Maybe it's just me, but I've had to develop a system for sorting through the mail every day. What with junk mail, solicitations addressed to Sonny Holmes or Current Occupant, keys to the new car the dealer has reserved for me if I win, burial insurance promotions, reverse mortgage offers, discount coupons in periodicals, and a few pieces of legitimate mail we'd be covered up in a couple of days if I didn't have a way to sort through it all. So, between the mail box and our condominium I separate mail into two piles for special handling. The real mail goes inside. The rest hits the trash barrel before I walk in the door. What this means is I've had to develop an eye for what is good and what isn't.
It's almost the same with telephone calls. These slick people with the lower interest rates on a credit card call every single day from telephone numbers spread around the country to fake us out. Caller ID let's us know they are in Ware Shoals, South Carolina; Sanford, North Carolina; Tupelo, Mississippi; or, Decorah, Iowa. Most are from "unavailable", a tongue twister for the caller ID voice. A good many of the hokier ones are about deals or cruises we've won or the recent recall of a vehicle we've never owned. It's another learning curve, the discernment to take the calls we want and let the other ones go to voice mail or never-never land.

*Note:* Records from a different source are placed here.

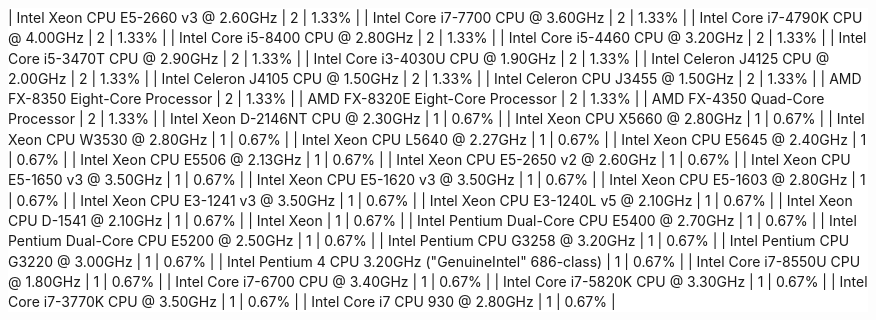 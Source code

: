 | Intel Xeon CPU E5-2660 v3 @ 2.60GHz                    | 2        | 1.33%   |
| Intel Core i7-7700 CPU @ 3.60GHz                       | 2        | 1.33%   |
| Intel Core i7-4790K CPU @ 4.00GHz                      | 2        | 1.33%   |
| Intel Core i5-8400 CPU @ 2.80GHz                       | 2        | 1.33%   |
| Intel Core i5-4460 CPU @ 3.20GHz                       | 2        | 1.33%   |
| Intel Core i5-3470T CPU @ 2.90GHz                      | 2        | 1.33%   |
| Intel Core i3-4030U CPU @ 1.90GHz                      | 2        | 1.33%   |
| Intel Celeron J4125 CPU @ 2.00GHz                      | 2        | 1.33%   |
| Intel Celeron J4105 CPU @ 1.50GHz                      | 2        | 1.33%   |
| Intel Celeron CPU J3455 @ 1.50GHz                      | 2        | 1.33%   |
| AMD FX-8350 Eight-Core Processor                       | 2        | 1.33%   |
| AMD FX-8320E Eight-Core Processor                      | 2        | 1.33%   |
| AMD FX-4350 Quad-Core Processor                        | 2        | 1.33%   |
| Intel Xeon D-2146NT CPU @ 2.30GHz                      | 1        | 0.67%   |
| Intel Xeon CPU X5660 @ 2.80GHz                         | 1        | 0.67%   |
| Intel Xeon CPU W3530 @ 2.80GHz                         | 1        | 0.67%   |
| Intel Xeon CPU L5640 @ 2.27GHz                         | 1        | 0.67%   |
| Intel Xeon CPU E5645 @ 2.40GHz                         | 1        | 0.67%   |
| Intel Xeon CPU E5506 @ 2.13GHz                         | 1        | 0.67%   |
| Intel Xeon CPU E5-2650 v2 @ 2.60GHz                    | 1        | 0.67%   |
| Intel Xeon CPU E5-1650 v3 @ 3.50GHz                    | 1        | 0.67%   |
| Intel Xeon CPU E5-1620 v3 @ 3.50GHz                    | 1        | 0.67%   |
| Intel Xeon CPU E5-1603 @ 2.80GHz                       | 1        | 0.67%   |
| Intel Xeon CPU E3-1241 v3 @ 3.50GHz                    | 1        | 0.67%   |
| Intel Xeon CPU E3-1240L v5 @ 2.10GHz                   | 1        | 0.67%   |
| Intel Xeon CPU D-1541 @ 2.10GHz                        | 1        | 0.67%   |
| Intel Xeon                                             | 1        | 0.67%   |
| Intel Pentium Dual-Core CPU E5400 @ 2.70GHz            | 1        | 0.67%   |
| Intel Pentium Dual-Core CPU E5200 @ 2.50GHz            | 1        | 0.67%   |
| Intel Pentium CPU G3258 @ 3.20GHz                      | 1        | 0.67%   |
| Intel Pentium CPU G3220 @ 3.00GHz                      | 1        | 0.67%   |
| Intel Pentium 4 CPU 3.20GHz ("GenuineIntel" 686-class) | 1        | 0.67%   |
| Intel Core i7-8550U CPU @ 1.80GHz                      | 1        | 0.67%   |
| Intel Core i7-6700 CPU @ 3.40GHz                       | 1        | 0.67%   |
| Intel Core i7-5820K CPU @ 3.30GHz                      | 1        | 0.67%   |
| Intel Core i7-3770K CPU @ 3.50GHz                      | 1        | 0.67%   |
| Intel Core i7 CPU 930 @ 2.80GHz                        | 1        | 0.67%   | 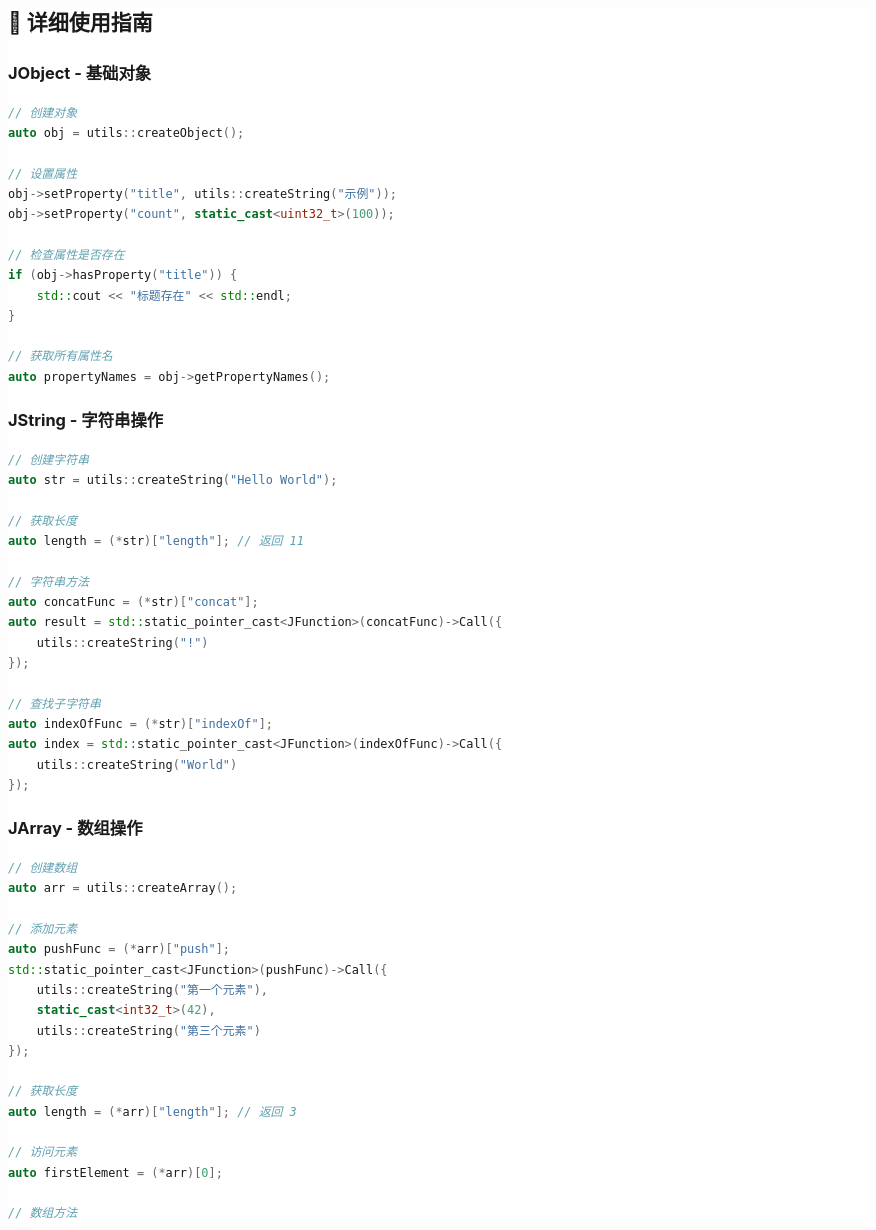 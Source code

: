## 📖 详细使用指南

### JObject - 基础对象

```cpp
// 创建对象
auto obj = utils::createObject();

// 设置属性
obj->setProperty("title", utils::createString("示例"));
obj->setProperty("count", static_cast<uint32_t>(100));

// 检查属性是否存在
if (obj->hasProperty("title")) {
    std::cout << "标题存在" << std::endl;
}

// 获取所有属性名
auto propertyNames = obj->getPropertyNames();
```

### JString - 字符串操作

```cpp
// 创建字符串
auto str = utils::createString("Hello World");

// 获取长度
auto length = (*str)["length"]; // 返回 11

// 字符串方法
auto concatFunc = (*str)["concat"];
auto result = std::static_pointer_cast<JFunction>(concatFunc)->Call({
    utils::createString("!")
});

// 查找子字符串
auto indexOfFunc = (*str)["indexOf"];
auto index = std::static_pointer_cast<JFunction>(indexOfFunc)->Call({
    utils::createString("World")
});
```

### JArray - 数组操作

```cpp
// 创建数组
auto arr = utils::createArray();

// 添加元素
auto pushFunc = (*arr)["push"];
std::static_pointer_cast<JFunction>(pushFunc)->Call({
    utils::createString("第一个元素"),
    static_cast<int32_t>(42),
    utils::createString("第三个元素")
});

// 获取长度
auto length = (*arr)["length"]; // 返回 3

// 访问元素
auto firstElement = (*arr)[0];

// 数组方法
``` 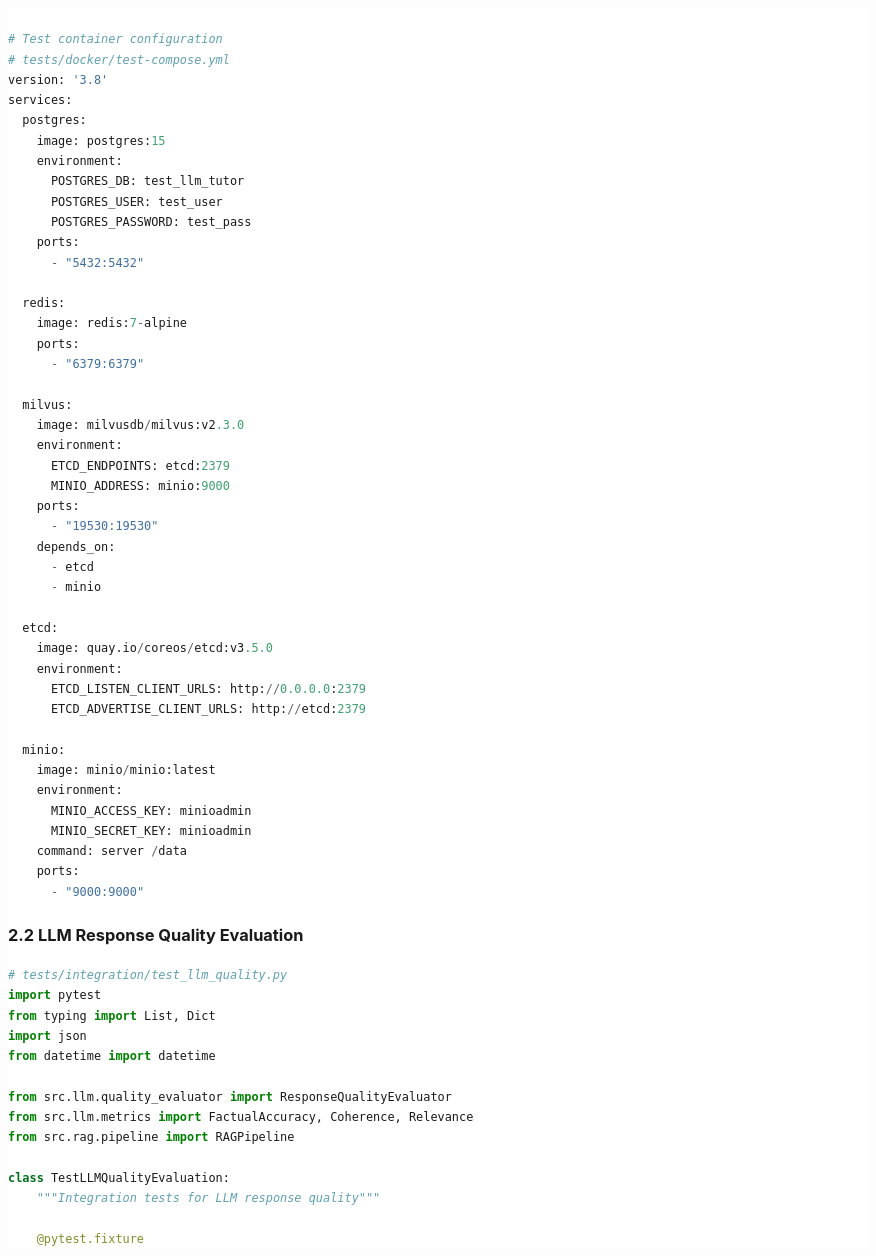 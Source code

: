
 ```python

# Test container configuration
# tests/docker/test-compose.yml
version: '3.8'
services:
  postgres:
    image: postgres:15
    environment:
      POSTGRES_DB: test_llm_tutor
      POSTGRES_USER: test_user
      POSTGRES_PASSWORD: test_pass
    ports:
      - "5432:5432"
  
  redis:
    image: redis:7-alpine
    ports:
      - "6379:6379"
  
  milvus:
    image: milvusdb/milvus:v2.3.0
    environment:
      ETCD_ENDPOINTS: etcd:2379
      MINIO_ADDRESS: minio:9000
    ports:
      - "19530:19530"
    depends_on:
      - etcd
      - minio
  
  etcd:
    image: quay.io/coreos/etcd:v3.5.0
    environment:
      ETCD_LISTEN_CLIENT_URLS: http://0.0.0.0:2379
      ETCD_ADVERTISE_CLIENT_URLS: http://etcd:2379
  
  minio:
    image: minio/minio:latest
    environment:
      MINIO_ACCESS_KEY: minioadmin
      MINIO_SECRET_KEY: minioadmin
    command: server /data
    ports:
      - "9000:9000"
```

### 2.2 LLM Response Quality Evaluation

```python
# tests/integration/test_llm_quality.py
import pytest
from typing import List, Dict
import json
from datetime import datetime

from src.llm.quality_evaluator import ResponseQualityEvaluator
from src.llm.metrics import FactualAccuracy, Coherence, Relevance
from src.rag.pipeline import RAGPipeline

class TestLLMQualityEvaluation:
    """Integration tests for LLM response quality"""
    
    @pytest.fixture
```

It's the same with news media, television programming, columnists, political wonks, sports talking heads, and just about every other human venue that may light my fire. Somewhere in the process of finding adulthood I've had to learn what edifies, encourages, and builds me, and what ignites my afterburners. Most of us are in that same predicament. We have a worldview, ideals, values, a framework for life, opinions, prejudices, political leanings, and a favorite toothpaste. If we're to believe the researchers we're all different. Some people, ideas, editorial pieces, television shows, news commentaries, sideline interviews, and political essays resonate with the principles that I claim as my own. Others ignite the worst in me. Yes, it would be good if I could learn from them and grow in the areas of personal immaturity or simple ignorance. But, and you know it's true, they usually make me angry, and put flame to the fuses that life often places under us.
So, I've expanded my concept of evil. Yes, there is objective good and evil in this world. My heart is also a habitat for evil, And, like it or not, somethings out there, while not actually meeting a literal definition of evil, can explode those evil inclinations in me so that the works of the flesh are manifest, even if briefly. And you know what they are----
Now the works of the flesh are evident: sexual immorality, impurity, sensuality,
idolatry, sorcery, enmity, strife, jealousy, fits of anger, rivalries, dissensions,
divisions, envy, drunkenness, orgies, and things like these.
Galatians 5:19-21, ESV
And, yes, I do know the end of that verse. People who live like this don't inherit the Kingdom. So, they should not characterize my life.
Paul wrote it. "Abhor what is evil; hold fast to what is good" (Romans 12:9, ESV).
And, that's why I sort through the mail, screen telephone calls, closely monitor what i read and watch on television, and avoid certain subjects when talking to certain people. It is the silly discipline of distancing myself, at least to some degree, from those things that would incite evil in me. Let me repeat this very clear side-bar. None of those things---mail, telephone calls, television, advertisements, politicians, talking heads, or the rest---are actually evil. They just often trigger the worst in me. For that reason, they are most often off limits.
Sorting through the mess is a necessary life process these days. Every single day we must decide the value of so many things that could influence us one way or another. Some inputs are worth whatever we have to invest to make them part of our learning and daily process. Others can and should be discarded. It's always startling how many small, incidental things can complicate or irritate our lives. And, when we're engulfed by things of little consequence, the effects can hurt the people around us, sometimes people we really cherish.
Paul reminded the Corinthians that, "Bad company ruins good morals" (1 Corinthians 15:33). Sorting through the mess taught me that bad company is not always another person, but can be those other things that influence the worst in me.